● Work to be completed
Go through the following data and transcribe exactly the stretch of lines from the one holding "- apply the" to the one holding "- The client sends", both included.
━━━━━ Data under study ━━━━━
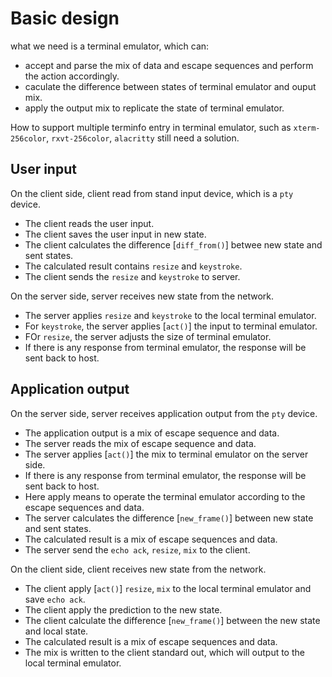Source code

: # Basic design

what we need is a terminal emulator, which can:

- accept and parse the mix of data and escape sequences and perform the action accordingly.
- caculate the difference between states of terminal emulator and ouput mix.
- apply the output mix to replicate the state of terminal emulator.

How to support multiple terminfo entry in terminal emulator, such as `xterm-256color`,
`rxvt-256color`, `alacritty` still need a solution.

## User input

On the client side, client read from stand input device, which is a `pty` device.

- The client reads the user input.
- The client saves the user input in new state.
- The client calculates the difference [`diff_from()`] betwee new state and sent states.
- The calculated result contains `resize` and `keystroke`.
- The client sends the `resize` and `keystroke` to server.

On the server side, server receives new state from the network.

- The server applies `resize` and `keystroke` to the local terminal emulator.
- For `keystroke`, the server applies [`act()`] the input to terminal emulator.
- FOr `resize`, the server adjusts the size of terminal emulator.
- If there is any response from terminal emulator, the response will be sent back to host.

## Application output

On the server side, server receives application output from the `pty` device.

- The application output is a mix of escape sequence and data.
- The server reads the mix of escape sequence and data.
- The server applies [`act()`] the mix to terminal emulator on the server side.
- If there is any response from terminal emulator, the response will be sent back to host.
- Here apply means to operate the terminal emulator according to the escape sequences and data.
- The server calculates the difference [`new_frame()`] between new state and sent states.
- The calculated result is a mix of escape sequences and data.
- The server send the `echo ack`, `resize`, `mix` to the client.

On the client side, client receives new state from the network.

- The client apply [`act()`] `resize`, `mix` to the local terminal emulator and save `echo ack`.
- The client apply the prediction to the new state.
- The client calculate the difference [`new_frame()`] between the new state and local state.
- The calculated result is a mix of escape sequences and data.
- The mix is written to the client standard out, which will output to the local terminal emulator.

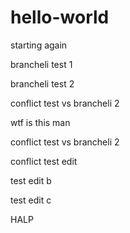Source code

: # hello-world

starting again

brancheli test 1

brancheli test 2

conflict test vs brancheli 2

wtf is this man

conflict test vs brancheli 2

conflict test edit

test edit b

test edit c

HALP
━━━━━
● Answer section
- apply the output mix to replicate the state of terminal emulator.

How to support multiple terminfo entry in terminal emulator, such as `xterm-256color`,
`rxvt-256color`, `alacritty` still need a solution.

## User input

On the client side, client read from stand input device, which is a `pty` device.

- The client reads the user input.
- The client saves the user input in new state.
- The client calculates the difference [`diff_from()`] betwee new state and sent states.
- The calculated result contains `resize` and `keystroke`.
- The client sends the `resize` and `keystroke` to server.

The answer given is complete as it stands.